A rare snapshot of the Dalai Lama standing on a mat with his hands folded is part of an exquisite collection of 20 black and white photographs that American Buddhist monk Nicholas Vreeland has put together for an exhibition in the capital.
Titled “Photos for Rato”, it doesn’t just show the lives of monks through the eyes of Vreeland but also aims at collecting funds for the re-establishment of the Rato Dratsang monastery in Karnataka where he is based.
“All the photographs that you see here have been taken over a period of 25 years and are special. But the one of Dalai Lama is among my favourites. I have photographed him five times until now, and this was the first,” he said.

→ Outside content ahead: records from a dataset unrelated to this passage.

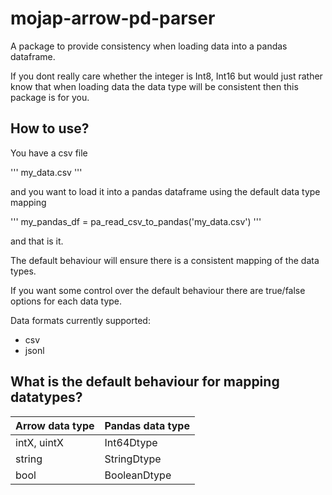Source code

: # mojap-arrow-pd-parser

A package to provide consistency when loading data into a pandas dataframe.

If you dont really care whether the integer is Int8, Int16 but would just rather know that when loading data the data type will be consistent then this package is for you.

## How to use?

You have a csv file

'''
my_data.csv
'''

and you want to load it into a pandas dataframe using the default data type mapping

'''
my_pandas_df = pa_read_csv_to_pandas('my_data.csv')
'''

and that is it. 

The default behaviour will ensure there is a consistent mapping of the data types.

If you want some control over the default behaviour there are true/false options for each data type.

Data formats currently supported:

- csv
- jsonl

## What is the default behaviour for mapping datatypes?

|  Arrow data type | Pandas data type |
|------------------|------------------|
| intX, uintX      | Int64Dtype       |
| string           | StringDtype      |
| bool             | BooleanDtype     |


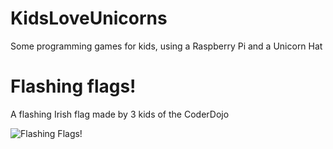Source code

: # KidsLoveUnicorns
Some programming games for kids, using a Raspberry Pi and a Unicorn Hat

# Flashing flags!

A flashing Irish flag made by 3 kids of the CoderDojo

![Flashing Flags!](https://i.imgur.com/6eR0ms9.gif)
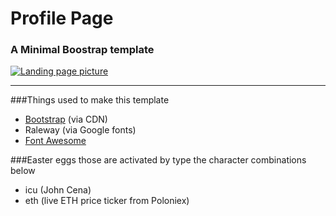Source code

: # Profile Page
### A Minimal Boostrap template
[![Landing page picture](http://i.imgur.com/ZJqaMdC.png)](http://justinleger.ca)


----------


###Things used to make this template

 - [Bootstrap](http://getbootstrap.com) (via CDN)
 - Raleway (via Google fonts)
 - [Font Awesome](http://fortawesome.github.io/Font-Awesome/icons/)


###Easter eggs 
 those are activated by type the character combinations below

 - icu (John Cena)
 - eth (live ETH price ticker from Poloniex)
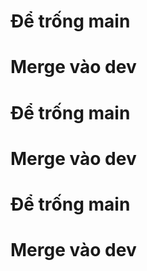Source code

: # Để trống main 
# Merge vào dev 
# Để trống main 
# Merge vào dev 
# Để trống main 
# Merge vào dev 

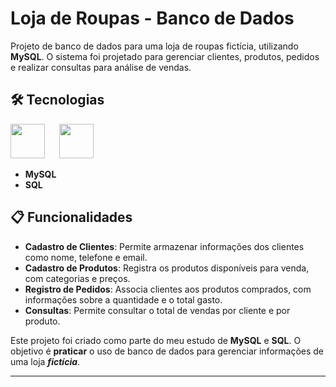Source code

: # Loja de Roupas - Banco de Dados

Projeto de banco de dados para uma loja de roupas fictícia, utilizando **MySQL**. O sistema foi projetado para gerenciar clientes, produtos, pedidos e realizar consultas para análise de vendas.

## 🛠 Tecnologias
<div align="left">
  <img width="55" src="https://cdn.jsdelivr.net/gh/devicons/devicon@latest/icons/mysql/mysql-original.svg" />
  <img width="15"/>
  <img width="55" src="https://cdn.jsdelivr.net/gh/devicons/devicon@latest/icons/sqldeveloper/sqldeveloper-original.svg" />
</div>

- **MySQL**
- **SQL**

## 📋 Funcionalidades

- **Cadastro de Clientes**: Permite armazenar informações dos clientes como nome, telefone e email.
- **Cadastro de Produtos**: Registra os produtos disponíveis para venda, com categorias e preços.
- **Registro de Pedidos**: Associa clientes aos produtos comprados, com informações sobre a quantidade e o total gasto.
- **Consultas**: Permite consultar o total de vendas por cliente e por produto.

Este projeto foi criado como parte do meu estudo de **MySQL** e **SQL**. O objetivo é **praticar** o uso de banco de dados para gerenciar informações de uma loja ***fictícia***.

---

“I also like taking pictures of trees, so you will find a lot of them here,” he added. The exhibition, at the India International Centre, will culminate Jan 18.

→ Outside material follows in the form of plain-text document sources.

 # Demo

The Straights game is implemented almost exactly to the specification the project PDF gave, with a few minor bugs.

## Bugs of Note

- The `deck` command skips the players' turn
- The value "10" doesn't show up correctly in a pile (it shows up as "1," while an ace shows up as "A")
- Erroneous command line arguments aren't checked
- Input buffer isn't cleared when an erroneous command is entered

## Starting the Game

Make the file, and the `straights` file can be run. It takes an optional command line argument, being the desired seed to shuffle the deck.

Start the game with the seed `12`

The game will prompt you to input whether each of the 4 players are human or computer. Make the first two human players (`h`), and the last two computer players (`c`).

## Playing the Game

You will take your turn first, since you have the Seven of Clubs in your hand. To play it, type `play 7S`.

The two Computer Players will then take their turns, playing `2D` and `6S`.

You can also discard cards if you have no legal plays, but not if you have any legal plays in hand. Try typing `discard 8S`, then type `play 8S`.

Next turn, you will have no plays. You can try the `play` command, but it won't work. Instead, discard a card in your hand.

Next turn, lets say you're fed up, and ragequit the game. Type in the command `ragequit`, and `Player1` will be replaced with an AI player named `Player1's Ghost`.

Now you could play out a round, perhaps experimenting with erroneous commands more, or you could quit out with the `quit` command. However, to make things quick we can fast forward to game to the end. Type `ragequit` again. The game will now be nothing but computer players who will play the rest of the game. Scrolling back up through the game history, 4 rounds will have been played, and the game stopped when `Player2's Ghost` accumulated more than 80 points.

According to Vreeland, a trained photographer, the 14th century Rato monastery in Tibet was destroyed when the Chinese invasion took place in 1959. A few monks of the monastery who managed to escape to India re-established it in Karnataka in 1983.
“I became a part of the Rato monastery and a monk in 1985. At that time there were 12 monks in the monastery and now there are 120. We also receive monk guests from outside who come for learning there. There is a need for more space,” Vreeland said.
“During the 2008 economic meltdown, our sponsors dwindled. This exhibition is therefore a fundraiser,” he added.
The photographs are priced approximately at USD 1,000 each.
While Vreeland discovered his passion for photography at the age of 13 and went on to study at New York University’s film school, Buddhism happened to him on a visit to India when he was 18.
“My godfather used to live in Sikkim and I came to see him when I was 18. That was the first time that I got introduced to Buddhist culture. After that I went to Bhutan and then went back home. I studied Buddhism in New York and in 1979 came back to India,” Vreeland told IANS at the inauguration of the exhibition late Wednesday.
While photography may have been his passion, Vreeland said he was very careful about using his camera in the monastery. He used to keep the camera inside a trunk and took it out to take photographs only occasionally.